What the task asks
Pictures excluded, copy every record that follows exactly as it appears.

--- START ---

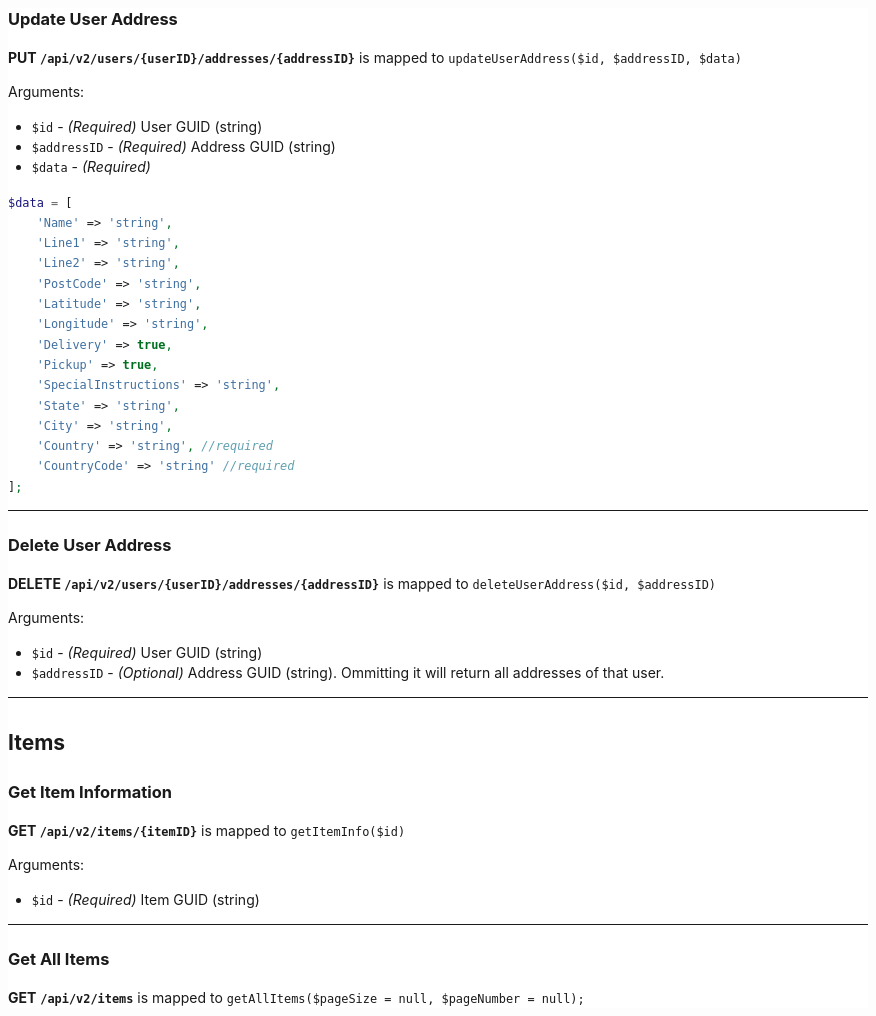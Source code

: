 
### Update User Address
**PUT ``/api/v2/users/{userID}/addresses/{addressID}``** is mapped to `updateUserAddress($id, $addressID, $data)`

Arguments:
* `$id` - *(Required)* User GUID (string)
* `$addressID` - *(Required)* Address GUID (string)
* `$data` - *(Required)*

```php
$data = [
    'Name' => 'string',
    'Line1' => 'string',
    'Line2' => 'string',
    'PostCode' => 'string',
    'Latitude' => 'string',
    'Longitude' => 'string',
    'Delivery' => true,
    'Pickup' => true,
    'SpecialInstructions' => 'string',
    'State' => 'string',
    'City' => 'string',
    'Country' => 'string', //required
    'CountryCode' => 'string' //required
];
```

---

### Delete User Address
**DELETE ``/api/v2/users/{userID}/addresses/{addressID}``** is mapped to `deleteUserAddress($id, $addressID)`

Arguments:
* `$id` - *(Required)* User GUID (string)
* `$addressID` - *(Optional)* Address GUID (string). Ommitting it will return all addresses of that user.

---

## Items
### Get Item Information
**GET ``/api/v2/items/{itemID}``** is mapped to `getItemInfo($id)`

Arguments:
* `$id` - *(Required)* Item GUID (string)

---

### Get All Items
**GET** **```/api/v2/items```** is mapped to `getAllItems($pageSize = null, $pageNumber = null);`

--- END ---

Problem solution
Source code

: 
### Update User Address
**PUT ``/api/v2/users/{userID}/addresses/{addressID}``** is mapped to `updateUserAddress($id, $addressID, $data)`

Arguments:
* `$id` - *(Required)* User GUID (string)
* `$addressID` - *(Required)* Address GUID (string)
* `$data` - *(Required)*

```php
$data = [
    'Name' => 'string',
    'Line1' => 'string',
    'Line2' => 'string',
    'PostCode' => 'string',
    'Latitude' => 'string',
    'Longitude' => 'string',
    'Delivery' => true,
    'Pickup' => true,
    'SpecialInstructions' => 'string',
    'State' => 'string',
    'City' => 'string',
    'Country' => 'string', //required
    'CountryCode' => 'string' //required
];
```

---

### Delete User Address
**DELETE ``/api/v2/users/{userID}/addresses/{addressID}``** is mapped to `deleteUserAddress($id, $addressID)`

Arguments:
* `$id` - *(Required)* User GUID (string)
* `$addressID` - *(Optional)* Address GUID (string). Ommitting it will return all addresses of that user.

---

## Items
### Get Item Information
**GET ``/api/v2/items/{itemID}``** is mapped to `getItemInfo($id)`

Arguments:
* `$id` - *(Required)* Item GUID (string)

---

### Get All Items
**GET** **```/api/v2/items```** is mapped to `getAllItems($pageSize = null, $pageNumber = null);`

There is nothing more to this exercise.